The programme of study at Reading University was focused on abstract expressionism, there was very little representational work, I probably only attended one life drawing class for the duration of my time there. The course was focused on self-exploration and internal examination, at that time we were all looking at the work coming out of America, for example people like Frank Stella.

But somehow when you leave college you get to a point where you have to self-analyse and you want to create work that aligns with your ‘message’ so to speak. Around that time, I was working for a group that were setting up a refuge for women who were suffering from domestic violence, I was involved with that particular project for around five years… What that did for me was take me back to producing work that was figurative. I started making portraiture, self-portraiture, my work almost became entirely about analysis and self-examination.

I was looking at artists like Kathe Kollwitz and Frida Kahlo while in college but generally at Reading I think the emphasis on abstract work was so strong that, at that point I still hadn’t found myself. It took me a few years for me to get to a point when I wanted to bring representational images into my work. After that, for almost ten years I made paintings that were about portraiture.

Why do you think working in a women’s refuge led you to produce figurative work and portraiture?

I was looking at barriers, I was looking at tradition, I was also looking at openings and confidence. Something that also became quite important to me was that – once my mother said to me, ‘I don’t know what your work is about’. I felt that I needed to be in a place where my work should speak to women like my mother, so I thought if my work was portraiture, I’d be a step closer to that.

I wanted to cross that boundary and reach those people who might not have had an education, who might never have been to an art gallery. Women who might come from a completely different tradition, culturally or otherwise. We know of societies where women are not educated, we know of societies where women are entirely controlled.
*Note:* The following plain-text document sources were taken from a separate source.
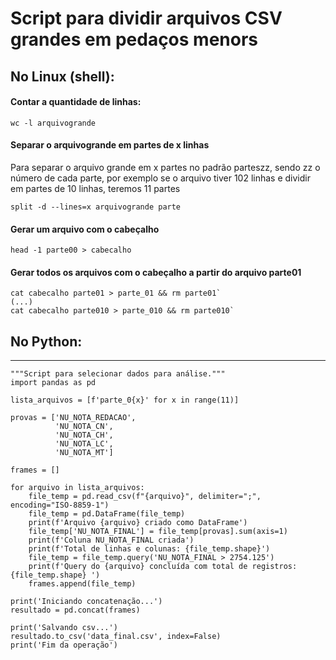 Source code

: # Script para dividir arquivos CSV grandes em pedaços menors

## No Linux (shell):

#### Contar a quantidade de linhas:

`wc -l arquivogrande`

#### Separar o arquivogrande em partes de x linhas
Para separar o arquivo grande em x partes no padrão parteszz,
sendo zz o número de cada parte, por exemplo se o arquivo tiver 102 linhas
e dividir em partes de 10 linhas, teremos 11 partes

`split -d --lines=x arquivogrande parte`

#### Gerar um arquivo com o cabeçalho

`head -1 parte00 > cabecalho`

#### Gerar todos os arquivos com o cabeçalho a partir do arquivo parte01
```
cat cabecalho parte01 > parte_01 && rm parte01`
(...)
cat cabecalho parte010 > parte_010 && rm parte010`

```
## No Python:
---
```
"""Script para selecionar dados para análise."""
import pandas as pd

lista_arquivos = [f'parte_0{x}' for x in range(11)]

provas = ['NU_NOTA_REDACAO',
          'NU_NOTA_CN',
          'NU_NOTA_CH',
          'NU_NOTA_LC',
          'NU_NOTA_MT']

frames = []

for arquivo in lista_arquivos:
    file_temp = pd.read_csv(f"{arquivo}", delimiter=";", encoding="ISO-8859-1")
    file_temp = pd.DataFrame(file_temp)
    print(f'Arquivo {arquivo} criado como DataFrame')
    file_temp['NU_NOTA_FINAL'] = file_temp[provas].sum(axis=1)
    print(f'Coluna NU_NOTA_FINAL criada')
    print(f'Total de linhas e colunas: {file_temp.shape}')
    file_temp = file_temp.query('NU_NOTA_FINAL > 2754.125')
    print(f'Query do {arquivo} concluída com total de registros: {file_temp.shape} ')
    frames.append(file_temp)

print('Iniciando concatenação...')
resultado = pd.concat(frames)

print('Salvando csv...')
resultado.to_csv('data_final.csv', index=False)
print('Fim da operação')
```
I think, lots of women are led by faith, culture and religion but are then in a position where they have to make ends meet and therefore cross boundaries.

These were all issues that I was looking at while practicing portraiture and soon organic shapes became an integral part of the composition. It was at this point that the grid became significantly more present in my work, the grid was about control, about a language for boundaries and limitations.

Tell me more about the pieces currently on display in the Nunnery Café.

For a few years now, I’ve been revisiting my earlier works and using them in new ways. I’ve been bringing earlier monoprints to the studio and cutting them up. In 2015, I made a work called ‘transient matters’ installed in the Bow Arts Courtyard, which was made of work discarded by other artists. I collected these from artists studios and from the skips on site.

I called it transient matters because I think everything is, so are we. I’ve been thinking much more about mortality over the past 10 years. We are changing every moment and no two moments are the same. Since yesterday some of my body cells have grown and some have died. So, if we want to be connected to the present we have to let go; as human beings we seem to collect so much, those objects become who we are. Some people allow those material identities to become their reason for life, and without those things we are lost.

So the pieces in the Nunnery Café have been repurposed (or recycled/upcycled?) from an installation piece I created in 1994 for an exhibition at Cartwright Hall in Bradford, called ‘She Sowed the seeds’, which was inspired by my mother’s embroidery. This was made from 108 pieces and after the show had been stored under my bed for many years, until now.

These monoprints are cut up as experiments with an image in mind and assembled into each harmonious composition.